## WHAT THE TASK REQUIRES
Look through the listing underneath for "many", and copy every line that has it.

=-=-=-=-=

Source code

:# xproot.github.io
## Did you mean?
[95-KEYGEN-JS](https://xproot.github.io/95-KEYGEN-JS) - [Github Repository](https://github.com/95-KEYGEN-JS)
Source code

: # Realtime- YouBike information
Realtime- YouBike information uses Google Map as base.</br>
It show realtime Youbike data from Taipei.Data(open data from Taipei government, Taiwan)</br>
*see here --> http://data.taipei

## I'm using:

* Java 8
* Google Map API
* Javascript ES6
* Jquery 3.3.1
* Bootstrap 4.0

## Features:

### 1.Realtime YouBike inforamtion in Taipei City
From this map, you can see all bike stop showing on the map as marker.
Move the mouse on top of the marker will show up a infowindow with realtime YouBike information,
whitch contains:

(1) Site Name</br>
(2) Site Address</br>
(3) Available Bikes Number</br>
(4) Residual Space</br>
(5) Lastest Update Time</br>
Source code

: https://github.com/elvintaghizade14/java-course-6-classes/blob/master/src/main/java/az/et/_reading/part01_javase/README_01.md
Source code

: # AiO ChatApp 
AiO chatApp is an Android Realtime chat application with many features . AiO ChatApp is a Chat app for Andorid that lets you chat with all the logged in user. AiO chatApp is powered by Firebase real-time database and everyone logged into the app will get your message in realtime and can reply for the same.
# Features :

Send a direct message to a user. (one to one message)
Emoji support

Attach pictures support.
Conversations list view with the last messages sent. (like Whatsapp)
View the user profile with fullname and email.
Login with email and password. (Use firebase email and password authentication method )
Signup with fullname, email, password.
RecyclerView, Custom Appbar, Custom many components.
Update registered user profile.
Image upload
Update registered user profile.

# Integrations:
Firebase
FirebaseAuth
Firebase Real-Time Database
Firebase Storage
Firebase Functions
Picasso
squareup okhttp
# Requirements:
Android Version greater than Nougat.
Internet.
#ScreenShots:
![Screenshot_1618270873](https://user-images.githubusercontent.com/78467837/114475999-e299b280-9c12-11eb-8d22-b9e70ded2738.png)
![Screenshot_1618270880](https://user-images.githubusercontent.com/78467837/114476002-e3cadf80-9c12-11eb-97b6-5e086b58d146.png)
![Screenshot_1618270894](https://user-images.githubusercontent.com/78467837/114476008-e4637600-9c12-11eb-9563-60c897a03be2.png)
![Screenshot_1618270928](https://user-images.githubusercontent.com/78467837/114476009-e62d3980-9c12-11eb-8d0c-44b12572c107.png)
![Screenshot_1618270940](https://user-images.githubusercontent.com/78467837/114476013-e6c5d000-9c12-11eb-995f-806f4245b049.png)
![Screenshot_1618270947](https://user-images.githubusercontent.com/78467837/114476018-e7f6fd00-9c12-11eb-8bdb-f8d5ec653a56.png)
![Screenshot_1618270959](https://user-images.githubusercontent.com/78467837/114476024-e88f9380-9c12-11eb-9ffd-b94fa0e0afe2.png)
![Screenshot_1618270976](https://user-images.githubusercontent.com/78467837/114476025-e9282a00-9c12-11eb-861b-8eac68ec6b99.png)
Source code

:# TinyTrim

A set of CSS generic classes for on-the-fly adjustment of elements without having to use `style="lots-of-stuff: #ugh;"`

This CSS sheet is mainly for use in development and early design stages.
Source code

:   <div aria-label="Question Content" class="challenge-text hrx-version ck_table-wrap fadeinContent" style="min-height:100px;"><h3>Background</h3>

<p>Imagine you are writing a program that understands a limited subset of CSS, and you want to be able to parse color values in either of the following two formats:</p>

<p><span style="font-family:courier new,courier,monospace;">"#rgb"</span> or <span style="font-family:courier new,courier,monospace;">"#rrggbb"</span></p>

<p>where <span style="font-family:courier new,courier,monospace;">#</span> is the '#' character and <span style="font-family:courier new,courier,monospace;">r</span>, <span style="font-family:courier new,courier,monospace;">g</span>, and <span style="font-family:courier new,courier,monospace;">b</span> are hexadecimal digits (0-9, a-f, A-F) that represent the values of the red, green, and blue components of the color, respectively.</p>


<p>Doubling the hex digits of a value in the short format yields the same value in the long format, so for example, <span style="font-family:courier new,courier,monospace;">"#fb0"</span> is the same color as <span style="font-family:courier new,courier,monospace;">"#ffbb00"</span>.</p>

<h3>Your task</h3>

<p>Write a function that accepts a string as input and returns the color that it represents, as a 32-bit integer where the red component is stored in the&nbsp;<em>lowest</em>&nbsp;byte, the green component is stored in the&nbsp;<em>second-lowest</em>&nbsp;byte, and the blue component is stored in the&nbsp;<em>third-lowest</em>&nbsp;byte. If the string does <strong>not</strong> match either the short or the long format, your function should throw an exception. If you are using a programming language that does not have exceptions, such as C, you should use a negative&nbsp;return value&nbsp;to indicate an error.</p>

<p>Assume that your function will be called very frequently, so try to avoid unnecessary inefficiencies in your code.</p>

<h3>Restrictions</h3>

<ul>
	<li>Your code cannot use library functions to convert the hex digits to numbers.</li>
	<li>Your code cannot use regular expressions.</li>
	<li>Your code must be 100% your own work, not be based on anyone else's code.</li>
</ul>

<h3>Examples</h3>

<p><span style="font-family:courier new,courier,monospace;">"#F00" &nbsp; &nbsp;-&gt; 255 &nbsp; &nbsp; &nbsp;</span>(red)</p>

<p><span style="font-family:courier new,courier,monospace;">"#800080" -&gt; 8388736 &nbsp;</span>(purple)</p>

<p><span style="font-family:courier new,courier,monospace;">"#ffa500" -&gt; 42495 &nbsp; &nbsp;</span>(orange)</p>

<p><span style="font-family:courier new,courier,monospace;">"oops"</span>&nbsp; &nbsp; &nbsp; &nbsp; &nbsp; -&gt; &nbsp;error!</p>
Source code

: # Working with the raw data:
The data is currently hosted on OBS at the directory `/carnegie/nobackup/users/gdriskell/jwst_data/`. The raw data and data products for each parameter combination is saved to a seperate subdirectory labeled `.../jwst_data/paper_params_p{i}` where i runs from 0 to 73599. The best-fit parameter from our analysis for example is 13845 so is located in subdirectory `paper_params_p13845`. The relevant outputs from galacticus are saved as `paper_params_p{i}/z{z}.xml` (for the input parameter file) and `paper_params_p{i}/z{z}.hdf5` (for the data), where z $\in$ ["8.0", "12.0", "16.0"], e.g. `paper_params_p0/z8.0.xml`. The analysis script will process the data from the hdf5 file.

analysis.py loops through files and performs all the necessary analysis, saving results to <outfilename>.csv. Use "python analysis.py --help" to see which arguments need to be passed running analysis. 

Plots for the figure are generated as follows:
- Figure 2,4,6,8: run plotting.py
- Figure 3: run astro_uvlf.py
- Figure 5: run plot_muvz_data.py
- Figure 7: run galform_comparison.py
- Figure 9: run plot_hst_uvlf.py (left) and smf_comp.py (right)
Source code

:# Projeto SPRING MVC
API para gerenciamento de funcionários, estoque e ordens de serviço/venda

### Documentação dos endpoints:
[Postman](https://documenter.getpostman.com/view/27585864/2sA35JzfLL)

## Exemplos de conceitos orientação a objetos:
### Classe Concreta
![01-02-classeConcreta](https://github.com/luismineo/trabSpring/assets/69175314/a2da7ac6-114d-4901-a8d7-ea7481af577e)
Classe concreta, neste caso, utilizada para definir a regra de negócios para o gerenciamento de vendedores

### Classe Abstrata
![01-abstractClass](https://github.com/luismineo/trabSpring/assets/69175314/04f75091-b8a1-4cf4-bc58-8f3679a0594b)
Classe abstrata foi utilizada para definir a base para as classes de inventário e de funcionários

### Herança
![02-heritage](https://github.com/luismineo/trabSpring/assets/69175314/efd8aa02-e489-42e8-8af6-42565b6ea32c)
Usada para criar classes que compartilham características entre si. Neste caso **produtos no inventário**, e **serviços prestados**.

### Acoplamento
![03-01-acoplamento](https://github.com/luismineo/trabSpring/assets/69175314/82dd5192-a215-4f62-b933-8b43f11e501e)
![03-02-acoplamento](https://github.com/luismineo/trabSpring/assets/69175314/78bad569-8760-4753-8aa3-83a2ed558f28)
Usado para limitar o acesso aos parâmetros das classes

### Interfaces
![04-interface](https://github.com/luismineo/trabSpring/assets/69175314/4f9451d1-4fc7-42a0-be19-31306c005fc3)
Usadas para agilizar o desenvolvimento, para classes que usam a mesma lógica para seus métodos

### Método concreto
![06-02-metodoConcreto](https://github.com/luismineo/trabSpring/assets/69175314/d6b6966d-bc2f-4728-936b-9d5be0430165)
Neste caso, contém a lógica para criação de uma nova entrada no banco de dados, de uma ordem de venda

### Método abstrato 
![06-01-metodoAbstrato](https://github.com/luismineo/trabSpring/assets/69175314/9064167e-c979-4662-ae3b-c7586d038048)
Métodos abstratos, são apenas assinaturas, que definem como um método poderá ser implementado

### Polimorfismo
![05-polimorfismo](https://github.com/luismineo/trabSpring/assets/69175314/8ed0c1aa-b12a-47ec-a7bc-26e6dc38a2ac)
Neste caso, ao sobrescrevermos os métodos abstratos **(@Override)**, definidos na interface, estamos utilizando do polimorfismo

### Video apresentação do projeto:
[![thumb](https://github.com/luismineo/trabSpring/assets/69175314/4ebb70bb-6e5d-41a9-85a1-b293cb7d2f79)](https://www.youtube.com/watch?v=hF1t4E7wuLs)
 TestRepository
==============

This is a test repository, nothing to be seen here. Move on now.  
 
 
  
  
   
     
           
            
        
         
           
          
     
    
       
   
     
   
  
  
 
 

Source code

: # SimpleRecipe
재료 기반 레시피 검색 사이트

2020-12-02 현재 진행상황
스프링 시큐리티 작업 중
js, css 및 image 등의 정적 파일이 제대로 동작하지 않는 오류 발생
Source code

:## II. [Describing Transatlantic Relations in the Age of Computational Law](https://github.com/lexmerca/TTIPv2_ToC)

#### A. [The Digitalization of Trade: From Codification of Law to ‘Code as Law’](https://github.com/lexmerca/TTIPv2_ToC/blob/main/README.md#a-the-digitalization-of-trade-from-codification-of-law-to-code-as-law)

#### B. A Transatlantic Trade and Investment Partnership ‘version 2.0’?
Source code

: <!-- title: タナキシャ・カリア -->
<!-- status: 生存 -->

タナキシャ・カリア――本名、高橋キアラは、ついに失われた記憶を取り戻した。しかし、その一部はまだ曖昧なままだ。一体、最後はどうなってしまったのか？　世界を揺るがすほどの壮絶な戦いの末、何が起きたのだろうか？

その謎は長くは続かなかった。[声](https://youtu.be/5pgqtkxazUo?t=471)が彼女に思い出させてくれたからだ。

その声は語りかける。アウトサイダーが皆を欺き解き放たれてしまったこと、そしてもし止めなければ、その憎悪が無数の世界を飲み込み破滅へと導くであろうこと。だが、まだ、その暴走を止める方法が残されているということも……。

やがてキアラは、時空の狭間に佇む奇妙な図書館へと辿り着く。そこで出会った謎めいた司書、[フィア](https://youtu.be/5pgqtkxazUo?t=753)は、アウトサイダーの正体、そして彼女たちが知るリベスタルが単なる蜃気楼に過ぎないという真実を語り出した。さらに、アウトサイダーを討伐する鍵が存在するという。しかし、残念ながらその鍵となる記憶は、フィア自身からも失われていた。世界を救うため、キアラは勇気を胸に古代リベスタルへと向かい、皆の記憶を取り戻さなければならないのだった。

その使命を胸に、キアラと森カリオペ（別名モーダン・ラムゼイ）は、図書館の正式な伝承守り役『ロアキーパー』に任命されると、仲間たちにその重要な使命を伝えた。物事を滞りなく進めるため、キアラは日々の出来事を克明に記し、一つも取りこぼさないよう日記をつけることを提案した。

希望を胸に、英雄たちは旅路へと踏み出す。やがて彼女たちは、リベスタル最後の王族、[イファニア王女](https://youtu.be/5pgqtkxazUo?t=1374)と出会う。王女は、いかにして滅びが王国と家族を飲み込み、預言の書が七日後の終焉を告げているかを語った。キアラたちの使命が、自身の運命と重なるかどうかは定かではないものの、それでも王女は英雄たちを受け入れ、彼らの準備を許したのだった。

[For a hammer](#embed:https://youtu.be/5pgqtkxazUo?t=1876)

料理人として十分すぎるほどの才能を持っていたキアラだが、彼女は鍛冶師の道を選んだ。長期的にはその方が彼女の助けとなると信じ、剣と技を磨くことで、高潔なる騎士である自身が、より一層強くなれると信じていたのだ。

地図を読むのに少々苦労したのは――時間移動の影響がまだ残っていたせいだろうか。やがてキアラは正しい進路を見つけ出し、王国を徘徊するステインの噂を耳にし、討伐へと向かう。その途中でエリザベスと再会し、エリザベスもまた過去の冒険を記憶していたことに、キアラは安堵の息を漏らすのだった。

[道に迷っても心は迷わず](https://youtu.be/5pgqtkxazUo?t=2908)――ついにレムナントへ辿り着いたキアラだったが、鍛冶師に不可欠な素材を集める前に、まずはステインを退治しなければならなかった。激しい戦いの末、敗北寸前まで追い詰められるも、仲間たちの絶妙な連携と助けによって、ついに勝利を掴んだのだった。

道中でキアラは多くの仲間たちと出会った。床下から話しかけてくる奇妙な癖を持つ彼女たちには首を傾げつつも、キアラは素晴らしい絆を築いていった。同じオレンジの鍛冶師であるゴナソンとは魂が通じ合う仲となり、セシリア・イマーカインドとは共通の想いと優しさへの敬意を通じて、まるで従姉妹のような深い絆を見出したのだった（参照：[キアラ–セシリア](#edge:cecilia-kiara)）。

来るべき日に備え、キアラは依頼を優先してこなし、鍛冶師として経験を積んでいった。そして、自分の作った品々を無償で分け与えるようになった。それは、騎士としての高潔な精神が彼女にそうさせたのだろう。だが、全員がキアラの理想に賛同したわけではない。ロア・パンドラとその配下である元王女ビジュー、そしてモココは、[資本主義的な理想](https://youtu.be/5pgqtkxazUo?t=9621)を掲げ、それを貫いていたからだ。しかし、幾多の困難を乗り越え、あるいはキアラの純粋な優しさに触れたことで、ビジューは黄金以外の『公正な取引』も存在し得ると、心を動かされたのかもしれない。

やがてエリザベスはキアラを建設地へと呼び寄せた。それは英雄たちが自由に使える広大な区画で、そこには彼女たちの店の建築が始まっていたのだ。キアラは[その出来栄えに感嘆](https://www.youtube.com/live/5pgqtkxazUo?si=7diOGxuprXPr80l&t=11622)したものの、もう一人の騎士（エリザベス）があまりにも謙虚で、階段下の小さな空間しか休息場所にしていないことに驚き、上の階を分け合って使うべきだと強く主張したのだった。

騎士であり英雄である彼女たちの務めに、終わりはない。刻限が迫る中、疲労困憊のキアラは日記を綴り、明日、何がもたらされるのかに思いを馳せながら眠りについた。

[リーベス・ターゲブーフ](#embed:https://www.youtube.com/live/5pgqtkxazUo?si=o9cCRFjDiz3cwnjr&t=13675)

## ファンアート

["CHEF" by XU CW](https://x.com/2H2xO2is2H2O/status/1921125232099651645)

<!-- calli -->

=-=-=-=-=

## SOLUTION FOR THIS TASK
AiO chatApp is an Android Realtime chat application with many features . AiO ChatApp is a Chat app for Andorid that lets you chat with all the logged in user. AiO chatApp is powered by Firebase real-time database and everyone logged into the app will get your message in realtime and can reply for the same.
RecyclerView, Custom Appbar, Custom many components.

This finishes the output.